To tackle this, Yamamoto and their team used various bioinformatics methods to analyze genomic datasets. They first obtained transcriptomic data of various tissues from 948 humans from GTEx, a database of gene expression across human tissues, and corrected the data with PEER, a statistical tool to control confounders. They categorized the samples into two groups, young and old, with 55 years old as the splitting point. Through this analysis, they found that the expression of genes in the young group compared to the old showed stronger eQTL predictive power. Afterward, they used a statistical approach with the Jensen-Shannon Divergence (JSD) metric to discover the gene expression pattern in each sample group and found that the correlation between heterogeneity of gene expression pattern and aging did not strongly apply to every tissue.

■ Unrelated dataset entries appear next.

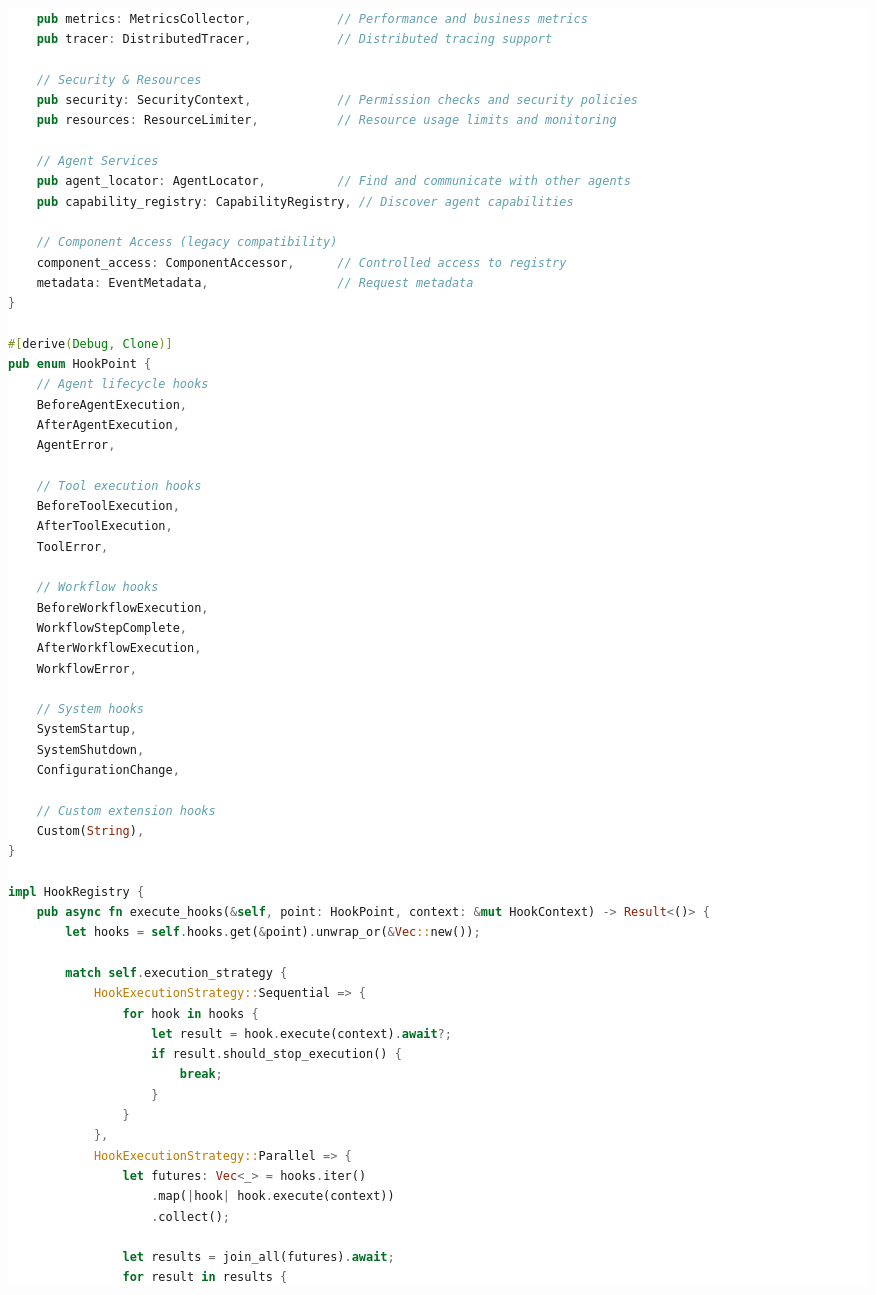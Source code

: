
 ```rust
    pub metrics: MetricsCollector,            // Performance and business metrics
    pub tracer: DistributedTracer,            // Distributed tracing support
    
    // Security & Resources
    pub security: SecurityContext,            // Permission checks and security policies
    pub resources: ResourceLimiter,           // Resource usage limits and monitoring
    
    // Agent Services
    pub agent_locator: AgentLocator,          // Find and communicate with other agents
    pub capability_registry: CapabilityRegistry, // Discover agent capabilities
    
    // Component Access (legacy compatibility)
    component_access: ComponentAccessor,      // Controlled access to registry
    metadata: EventMetadata,                  // Request metadata
}

#[derive(Debug, Clone)]
pub enum HookPoint {
    // Agent lifecycle hooks
    BeforeAgentExecution,
    AfterAgentExecution,
    AgentError,
    
    // Tool execution hooks
    BeforeToolExecution,
    AfterToolExecution,
    ToolError,
    
    // Workflow hooks
    BeforeWorkflowExecution,
    WorkflowStepComplete,
    AfterWorkflowExecution,
    WorkflowError,
    
    // System hooks
    SystemStartup,
    SystemShutdown,
    ConfigurationChange,
    
    // Custom extension hooks
    Custom(String),
}

impl HookRegistry {
    pub async fn execute_hooks(&self, point: HookPoint, context: &mut HookContext) -> Result<()> {
        let hooks = self.hooks.get(&point).unwrap_or(&Vec::new());
        
        match self.execution_strategy {
            HookExecutionStrategy::Sequential => {
                for hook in hooks {
                    let result = hook.execute(context).await?;
                    if result.should_stop_execution() {
                        break;
                    }
                }
            },
            HookExecutionStrategy::Parallel => {
                let futures: Vec<_> = hooks.iter()
                    .map(|hook| hook.execute(context))
                    .collect();
                
                let results = join_all(futures).await;
                for result in results {
```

Next, PredixCan was used to measure the value of heritability (h2) for each gene, and they found that increased expression variance reduced the heritability of gene expression. Assessing each tissue, they found heritability to be consistent across tissues. Both genetics and age influenced gene expression patterns, but the extent of age contribution varied across tissues. Then, using CIBERSORTx, they assessed six immune cell subtypes and discovered an increase in the predictive power of eQTLs in the younger group. A JSD approach was done to these six cell subtypes, and accordant with previous findings, they found that heterogeneity increased with age.
The Breusch-Pagan test and Gene Set Enrichment Analysis (GSEA) were then used together to determine the value of βage of various genes. They found that pathways involved in mitochondrial, metabolic processes, and translation factors had a negative βage, pointing to genes associated with these pathways decreased in expression in relation to aging. They found this trend to be consistent among several tissues, indicating these genes to be highly conserved and were vital contributors to tissue-specific aging. In contrast, they found a positive βage for genes in blood and arterial tissue specifically associated with the interferon-gamma response, an immune pathway.
Yamamoto et al. subsequently used gnomAD to get the loss of function intolerance (pLI) score and found that for most tissues, βage negatively correlated with pLI, meaning as age increased with gene expression, loss of function also increased, consistent with Medawar’s hypothesis. Interestingly, they also found five tissues that exhibited the inverse trend: prostate, transverse colon, breast, whole blood, and lung tissue. These non-Medawarian tissues were expressed at a higher rate in older individuals and are frequently used as diagnosed sites for cancer. Utilizing COSMIC cancer browser, they found that these tissues carried a high mutation frequency. This discovery showed the proportional relation between βage and frequency mutation. This was the selection pressure that acted on genes expressed later in life in highly proliferative cell types.
These experiments furthered our understanding of the tissue-specific pattern of aging, genetics, and gene expression. This study shed light on the relationships between eQTL predictive power with aging, heritability with variance, and βage with pLI across different tissues. For diseases where age is the main risk factor (e.g. cancer, dementia, heart disease), understanding the feebleness of using eQTL for tissues involved in these diseases is critical in approaching them. A future study that Yamamoto et al. denoted can be done was expanding the analysis to the single-celled level to get the cell-type specific pattern on age and genetics, and its relevance to cancer.
Source:
Yamamoto R, Chung R, Vazquez JM, Sheng H, Steinberg PL, Ioannidis NM, et al. Tissue-specific impacts of aging and genetics on gene expression patterns in humans. Nat Commun. 2022 Oct 3;13(1):5803.